RINVOQ 安全注意事项 RINVOQ 可能会引起严重的副作用,包括: 严重感染。RINVOQ可能会降低抵抗感染的能力。一些严重感染甚至可能致命,包括结核病 (TB) 以及由细菌、真菌或病毒引起的感染。 50 岁以上且至少有 1 种心脏病风险因素的人死亡风险增加。 癌症和免疫系统问题。某些癌症的风险增加,包括淋巴瘤和皮肤癌。目前或过去吸烟者患淋巴瘤和肺癌的风险更高。 对于年龄 50 岁以上且至少具有 1 种心脏病风险因素的人群,发生心脏病发作、中风或死亡等重大心血管事件的风险会增加,尤其是目前或过去吸烟的人。 腿部静脉、肺部和动脉出现血栓,有些甚至致命。这种情况在50岁以上且至少存在1种心脏病风险因素的人群中更常见。 严重过敏反应。如果您对 RINVOQ 或其成分过敏,请勿服用。 胃或肠撕裂;某些实验室测试结果发生变化。 *持续缓解的定义是从第 12 周到第 52 周没有出现 GCA 体征和症状,并且遵守方案定义的皮质类固醇减量方案。
About SELECT-GCA
关于 SELECT-GCA
SELECT-GCA (M16-852) is a Phase 3, multicenter, randomized, double-blind placebo-controlled study designed to evaluate the safety and efficacy of upadacitinib (RINVOQ) in 428 patients with GCA. The study consists of two periods. The first period, previously reported in April 2024, evaluated the efficacy of upadacitinib in combination with a 26-week corticosteroid taper regimen compared to placebo in combination with a 52-week corticosteroid taper regimen. In addition, the study assessed the safety and tolerability of upadacitinib in these patients. The second period will evaluate the safety and efficacy of continuing versus withdrawing upadacitinib in maintaining remission in participants who achieved sustained remission in the first period.1 For more information regarding this study, please visit ClinicalTrials.gov (Identifier NCT03725202).

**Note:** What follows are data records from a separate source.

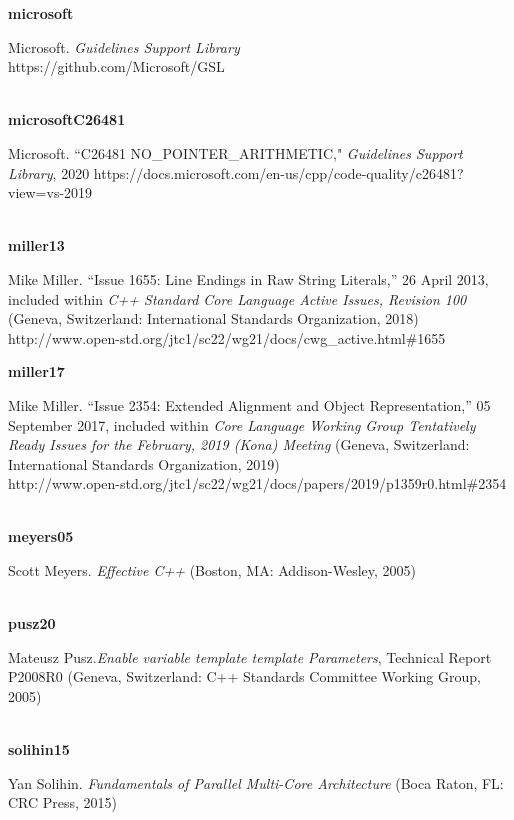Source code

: \noindent\textbf{microsoft}\\
\hspace*{2em}\parbox[t]{\textwidth}{Microsoft. \textit{Guidelines Support Library}\\
https://github.com/Microsoft/GSL}\\

\noindent\textbf{microsoftC26481}\\
\hspace*{2em}\parbox[t]{\textwidth}{Microsoft. ``C26481 NO\_POINTER\_ARITHMETIC," \textit{Guidelines Support Library}, 2020
https://docs.microsoft.com/en-us/cpp/code-quality/c26481?view=vs-2019}\\

\noindent\textbf{miller13}\\
\hspace*{2em}\parbox[t]{\textwidth}{Mike Miller. ``Issue 1655: Line Endings in Raw String Literals,” 26 April 2013, included within \textit{C++ Standard Core Language Active Issues, Revision 100} (Geneva, Switzerland: International Standards Organization, 2018)\\
http://www.open-std.org/jtc1/sc22/wg21/docs/cwg\_active.html\#1655}

\noindent\textbf{miller17}\\
\hspace*{2em}\parbox[t]{\textwidth}{Mike Miller. ``Issue 2354: Extended Alignment and Object Representation,” 05 September 2017, included within \textit{Core Language Working Group Tentatively Ready Issues for the February, 2019 (Kona) Meeting} (Geneva, Switzerland: International Standards Organization, 2019)\\
http://www.open-std.org/jtc1/sc22/wg21/docs/papers/2019/p1359r0.html\#2354}\\

\noindent\textbf{meyers05}\\
\hspace*{2em}\parbox[t]{\textwidth}{Scott Meyers. \textit{Effective C++} (Boston, MA: Addison-Wesley, 2005)}\\

\noindent\textbf{pusz20}\\
\hspace*{2em}\parbox[t]{\textwidth}{Mateusz Pusz.\textit{Enable variable template template Parameters}, Technical Report P2008R0 (Geneva, Switzerland: C++ Standards Committee Working Group, 2005)}\\

\noindent\textbf{solihin15}\\
\hspace*{2em}\parbox[t]{\textwidth}{Yan Solihin. \textit{Fundamentals of Parallel Multi-Core Architecture} (Boca Raton, FL: CRC Press, 2015)}\\

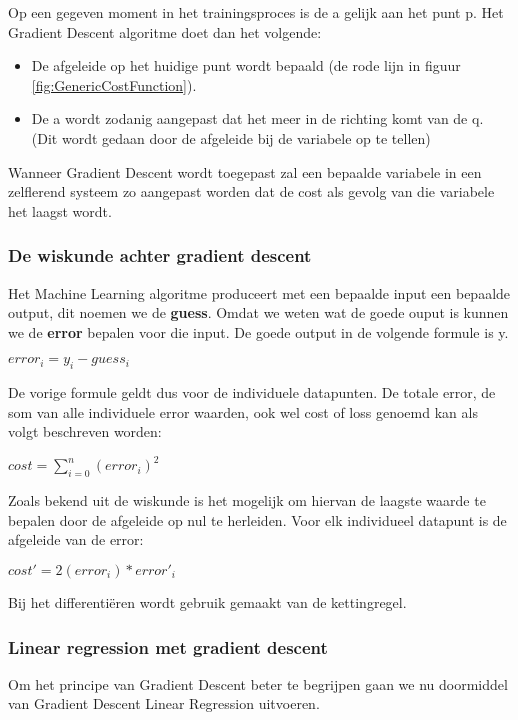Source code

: Op een gegeven moment in het trainingsproces is de a gelijk aan het punt p. Het Gradient Descent algoritme doet dan het volgende:
\begin{itemize}
\item De afgeleide op het huidige punt wordt bepaald (de rode lijn in figuur \ref{fig:GenericCostFunction}).
\item De a wordt zodanig aangepast dat het meer in de richting komt van de q. (Dit wordt gedaan door de afgeleide bij de variabele op te tellen)
\end{itemize}

Wanneer Gradient Descent wordt toegepast zal een bepaalde variabele in een zelflerend systeem zo aangepast worden dat de cost als gevolg van die variabele het laagst wordt. 

\subsubsection{De wiskunde achter gradient descent}
Het Machine Learning algoritme produceert met een bepaalde input een bepaalde output, dit noemen we de \textbf{guess}. Omdat we weten wat de goede ouput is kunnen we de \textbf{error} bepalen voor die input. De goede output in de volgende formule is y.

\begin{center}
$ error_{i} = y_{i} - guess_{i}$
\end{center} 

De vorige formule geldt dus voor de individuele datapunten. De totale error, de som van alle individuele error waarden, ook wel cost of loss genoemd kan als volgt beschreven worden:

\begin{center}
$ cost = \sum_{i=0}^n(error_i)^2$
\end{center}

Zoals bekend uit de wiskunde is het mogelijk om hiervan de laagste waarde te bepalen door de afgeleide op nul te herleiden. Voor elk individueel datapunt is de afgeleide van de error:

\begin{center}
$ cost' = 2(error_i) * error'_i$
\end{center}

Bij het differentiëren wordt gebruik gemaakt van de kettingregel.

\subsubsection{Linear regression met gradient descent}
Om het principe van Gradient Descent beter te begrijpen gaan we nu doormiddel van Gradient Descent Linear Regression uitvoeren.

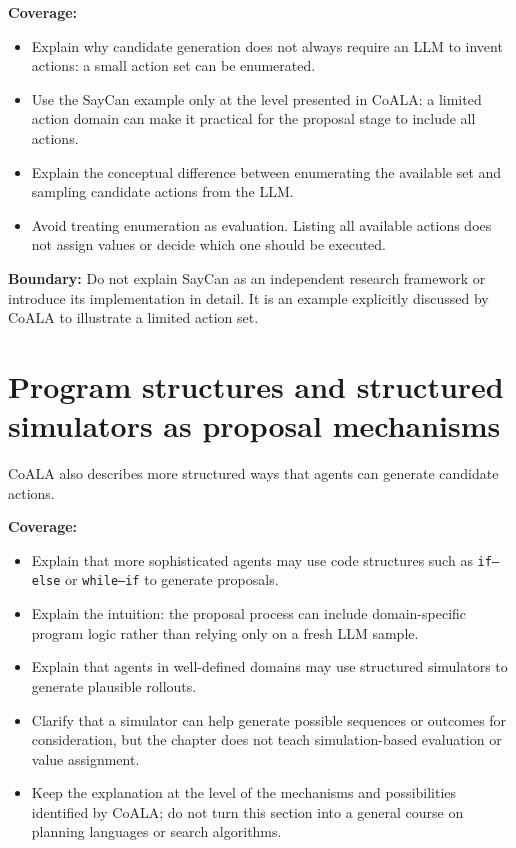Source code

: \textbf{Coverage:}
\begin{itemize}
  \item Explain why candidate generation does not always require an LLM to invent actions: a small action set can be enumerated.
  \item Use the SayCan example only at the level presented in CoALA: a limited action domain can make it practical for the proposal stage to include all actions.
  \item Explain the conceptual difference between enumerating the available set and sampling candidate actions from the LLM.
  \item Avoid treating enumeration as evaluation. Listing all available actions does not assign values or decide which one should be executed.
\end{itemize}

\textbf{Boundary:} Do not explain SayCan as an independent research framework or introduce its implementation in detail. It is an example explicitly discussed by CoALA to illustrate a limited action set. 

\section{Program structures and structured simulators as proposal mechanisms}
CoALA also describes more structured ways that agents can generate candidate actions.

\textbf{Coverage:}
\begin{itemize}
  \item Explain that more sophisticated agents may use code structures such as \texttt{if--else} or \texttt{while--if} to generate proposals.
  \item Explain the intuition: the proposal process can include domain-specific program logic rather than relying only on a fresh LLM sample.
  \item Explain that agents in well-defined domains may use structured simulators to generate plausible rollouts.
  \item Clarify that a simulator can help generate possible sequences or outcomes for consideration, but the chapter does not teach simulation-based evaluation or value assignment.
  \item Keep the explanation at the level of the mechanisms and possibilities identified by CoALA; do not turn this section into a general course on planning languages or search algorithms.
\end{itemize}


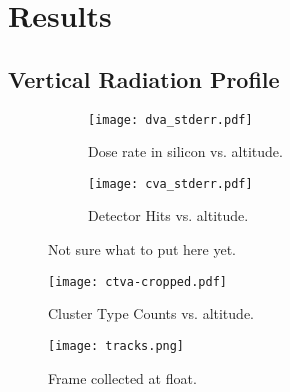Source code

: \section{Results}
\label{Results}

\subsection{Vertical Radiation Profile}
\begin{figure}[H]
\centering
\begin{subfigure}{.5\textwidth}
  \centering
  \texttt{[image: dva\_stderr.pdf]}
  \caption{Dose rate in silicon vs. altitude.}
  \label{fig:sub1}
\end{subfigure}%
\begin{subfigure}{.5\textwidth}
  \centering
  \texttt{[image: cva\_stderr.pdf]}
  \caption{Detector Hits vs. altitude.}
  \label{fig:sub2}
\end{subfigure}
\caption{Not sure what to put here yet.}
\label{fig:test}
\end{figure}

\begin{figure}[H]
\centering
\texttt{[image: ctva-cropped.pdf]}
\caption{Cluster Type Counts vs. altitude.}
\end{figure}

\begin{figure}[H]
\centering
\texttt{[image: tracks.png]}
\caption{Frame collected at float.}
\end{figure}
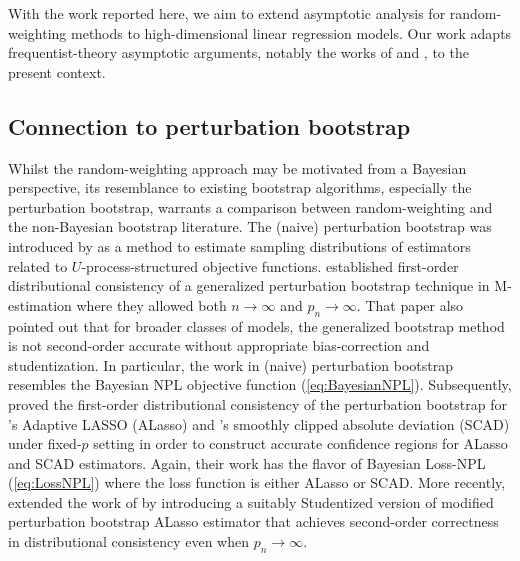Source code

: \documentclass[ejs,authoryear,linksfromyear]{imsart}
\numberwithin{equation}{section}
\theoremstyle{plain}
\begin{document}
With the work reported here, we aim to extend asymptotic analysis for random-weighting methods to high-dimensional linear regression models. Our work adapts frequentist-theory asymptotic arguments, notably the works of \citet{Knight&Fu} and \citet{BinYu}, to the present context.     
 
\subsection{Connection to perturbation bootstrap}    

Whilst the random-weighting approach 
may be motivated
from a Bayesian perspective, its resemblance to  existing bootstrap algorithms, especially the perturbation bootstrap, warrants a comparison between random-weighting and the non-Bayesian bootstrap literature. 
The (naive) perturbation bootstrap was introduced by \citet{Jin2001} as a method to estimate sampling distributions of estimators related to $U$-process-structured objective functions. \citet{ChatterjeeBose2005}  established first-order distributional consistency of a generalized perturbation bootstrap technique 
in  M-estimation where they allowed both $n \to \infty$ and $p_n \to \infty$. That paper also pointed out that for broader classes of models, the generalized bootstrap method is not second-order accurate without appropriate bias-correction and studentization. In particular, the work in (naive) perturbation bootstrap resembles the Bayesian NPL objective function (\ref{eq:BayesianNPL}). Subsequently, \citet{Minnier2011} proved the first-order distributional consistency of the perturbation bootstrap for \citet{Zou2006}'s Adaptive LASSO (ALasso) and \citet{SCAD}'s smoothly clipped absolute deviation (SCAD) under fixed-$p$ setting in order to construct accurate confidence regions for ALasso and SCAD estimators. Again, their work has the flavor of Bayesian Loss-NPL (\ref{eq:LossNPL}) where the loss function is either ALasso or SCAD. More recently, \citet{DasGreg2019} extended the work of \citet{Minnier2011} by introducing a suitably Studentized version of modified perturbation bootstrap ALasso estimator that achieves second-order correctness in distributional consistency even when $p_n \to \infty$. 
\end{document}
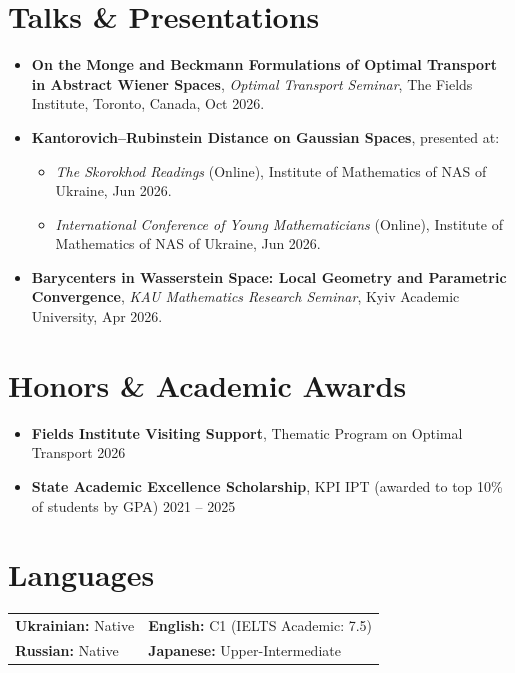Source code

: \documentclass[10pt, a4paper]{article}
\begin{document}
\section{Talks \& Presentations}

\begin{itemize}
    \item \textbf{On the Monge and Beckmann Formulations of Optimal Transport in Abstract Wiener Spaces},
        \textit{Optimal Transport Seminar}, The Fields Institute, Toronto, Canada, Oct 2026.
    \item \textbf{Kantorovich--Rubinstein Distance on Gaussian Spaces}, presented at:
      \begin{itemize}[leftmargin=1.5em]
        \item \textit{The Skorokhod Readings} (Online),
            Institute of Mathematics of NAS of Ukraine, Jun 2026.
        \item \textit{International Conference of Young Mathematicians} (Online),
            Institute of Mathematics of NAS of Ukraine, Jun 2026.
      \end{itemize}
    \item \textbf{Barycenters in Wasserstein Space: Local Geometry and Parametric Convergence},
        \textit{KAU Mathematics Research Seminar}, Kyiv Academic University, Apr 2026.
\end{itemize}

\section{Honors \& Academic Awards}

\begin{itemize}
    \item \textbf{Fields Institute Visiting Support}, Thematic Program on Optimal Transport \hfill 2026
    \item \textbf{State Academic Excellence Scholarship}, KPI IPT (awarded to top 10\% of students by GPA) \hfill 2021 -- 2025
\end{itemize}

\section{Languages}

\noindent
\begin{tabular}{@{}p{}p{}@{}}
    \textbf{Ukrainian:} Native & \textbf{English:} C1 (IELTS Academic: 7.5) \\
    \textbf{Russian:} Native & \textbf{Japanese:} Upper-Intermediate
\end{tabular}
\end{document}

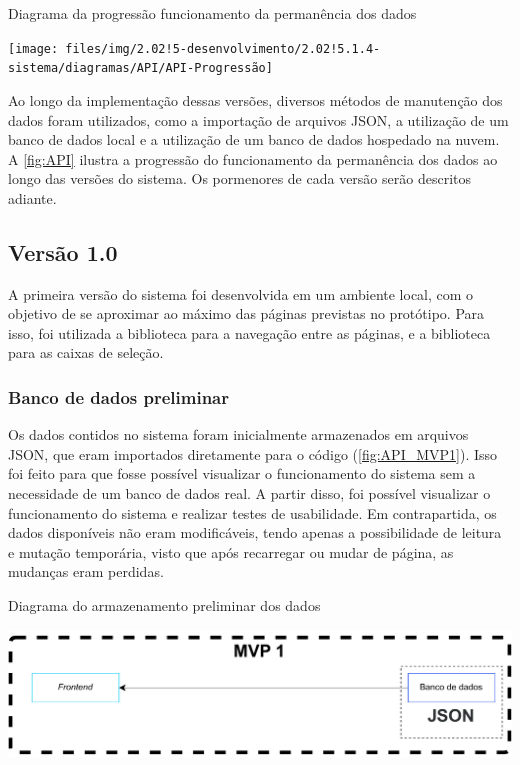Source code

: \begin{MyCenteredFigure} \caption{Diagrama da progressão funcionamento da permanência dos dados} \label{fig:API}
  \texttt{[image: files/img/2.02!5-desenvolvimento/2.02!5.1.4-sistema/diagramas/API/API-Progressão]}
\end{MyCenteredFigure}

Ao longo da implementação dessas versões, diversos métodos de manutenção dos dados foram utilizados, como a importação de arquivos JSON, a utilização de um banco de dados local e a utilização de um banco de dados hospedado na nuvem. A \autoref{fig:API} ilustra a progressão do funcionamento da permanência dos dados ao longo das versões do sistema. Os pormenores de cada versão serão descritos adiante.

\subsection{Versão 1.0} \label{subsec:MVP1} %

A primeira versão do sistema foi desenvolvida em um ambiente local, com o objetivo de se aproximar ao máximo das páginas previstas no protótipo. Para isso, foi utilizada a biblioteca  para a navegação entre as páginas, e a biblioteca  para as caixas de seleção.

\subsubsection*{Banco de dados preliminar} \label{sssec:BDInicial}

Os dados contidos no sistema foram inicialmente armazenados em arquivos JSON, que eram importados diretamente para o código (\autoref{fig:API_MVP1}). Isso foi feito para que fosse possível visualizar o funcionamento do sistema sem a necessidade de um banco de dados real. A partir disso, foi possível visualizar o funcionamento do sistema e realizar testes de usabilidade. Em contrapartida, os dados disponíveis não eram modificáveis, tendo apenas a possibilidade de leitura e mutação temporária, visto que após recarregar ou mudar de página, as mudanças eram perdidas.

\begin{MyCenteredFigure} \caption{Diagrama do armazenamento preliminar dos dados} \label{fig:API_MVP1}
  \includegraphics[width=\textwidth]{files/img/2.02!5-desenvolvimento/2.02!5.1.4-sistema/diagramas/API/API_MVP1}
\end{MyCenteredFigure}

SELECT-GCA (M16-852) 是一项 3 期、多中心、随机、双盲、安慰剂对照研究,旨在评估 upadacitinib (RINVOQ) 对 428 名 GCA 患者的安全性和有效性。该研究分为两个阶段。第一阶段先前于2024 年 4 月报告,评估了 upadacitinib 联合 26 周皮质类固醇减量方案与安慰剂联合 52 周皮质类固醇减量方案的疗效对比。此外,该研究还评估了 upadacitinib 对这些患者的安全性和耐受性。第二阶段将评估在第一阶段获得持续缓解的参与者中继续使用和停用 upadacitinib 在维持缓解方面的安全性和有效性。1有关 本研究的更多信息,请访问 ClinicalTrials.gov(标识符 NCT03725202)。